▶ INPUT MATERIAL
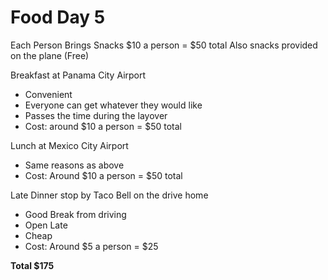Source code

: # Food Day 5
Each Person Brings Snacks $10 a person = $50 total
Also snacks provided on the plane (Free)

Breakfast at Panama City Airport
* Convenient 
* Everyone can get whatever they would like
* Passes the time during the layover
* Cost: around $10 a person = $50 total

Lunch at Mexico City Airport
* Same reasons as above
* Cost: Around $10 a person = $50 total

Late Dinner stop by Taco Bell on the drive home
* Good Break from driving
* Open Late
* Cheap
* Cost: Around $5 a person = $25

**Total $175**
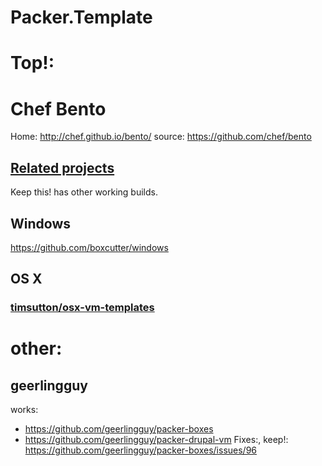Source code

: # Packer.Template

# Top!:
# Chef Bento
Home: http://chef.github.io/bento/
source: https://github.com/chef/bento

## [Related projects](https://github.com/chef/bento#related-projects)
Keep this! has other working builds.

## Windows
https://github.com/boxcutter/windows

## OS X
### [timsutton/osx-vm-templates](https://github.com/timsutton/osx-vm-templates)

# other:
## geerlingguy
works:
- https://github.com/geerlingguy/packer-boxes
- https://github.com/geerlingguy/packer-drupal-vm
Fixes:, keep!: https://github.com/geerlingguy/packer-boxes/issues/96
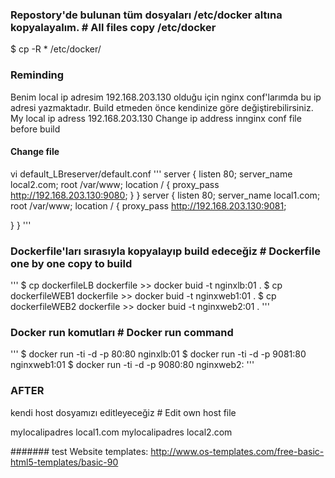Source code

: ### Repostory'de bulunan tüm dosyaları /etc/docker altına kopyalayalım. # All files copy /etc/docker

$ cp -R * /etc/docker/

### Reminding

Benim local ip adresim 192.168.203.130 olduğu için nginx conf'larımda bu ip adresi yazmaktadır. Build etmeden önce kendinize göre değiştirebilirsiniz.
My local ip adress 192.168.203.130 Change ip address innginx conf file before build

#### Change file
vi default_LBreserver/default.conf
'''
server {
    listen       80;
    server_name  local2.com;
    root /var/www;
    location / {
        proxy_pass http://192.168.203.130:9080;
}
}
server {
    listen      80;
    server_name  local1.com;
    root /var/www;
    location / {
        proxy_pass http://192.168.203.130:9081;

}
}
'''
### Dockerfile'ları sırasıyla kopyalayıp build edeceğiz # Dockerfile one by one  copy  to build
'''
$ cp dockerfileLB dockerfile >> docker buid -t nginxlb:01 .
$ cp dockerfileWEB1 dockerfile >> docker buid -t nginxweb1:01 .
$ cp dockerfileWEB2 dockerfile >> docker buid -t nginxweb2:01 .
'''
### Docker run komutları # Docker run command
'''
$ docker run -ti -d -p 80:80 nginxlb:01
$ docker run -ti -d -p 9081:80 nginxweb1:01
$ docker run -ti -d -p 9080:80 nginxweb2:
'''
### AFTER
kendi host dosyamızı editleyeceğiz # Edit own host file

mylocalipadres local1.com
mylocalipadres local2.com

#######
test Website templates: http://www.os-templates.com/free-basic-html5-templates/basic-90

▶ TASK REQUIREMENTS
From the records above, return each line that includes "mylocalipadres".

▶ EXERCISE OUTPUT
mylocalipadres local1.com
mylocalipadres local2.com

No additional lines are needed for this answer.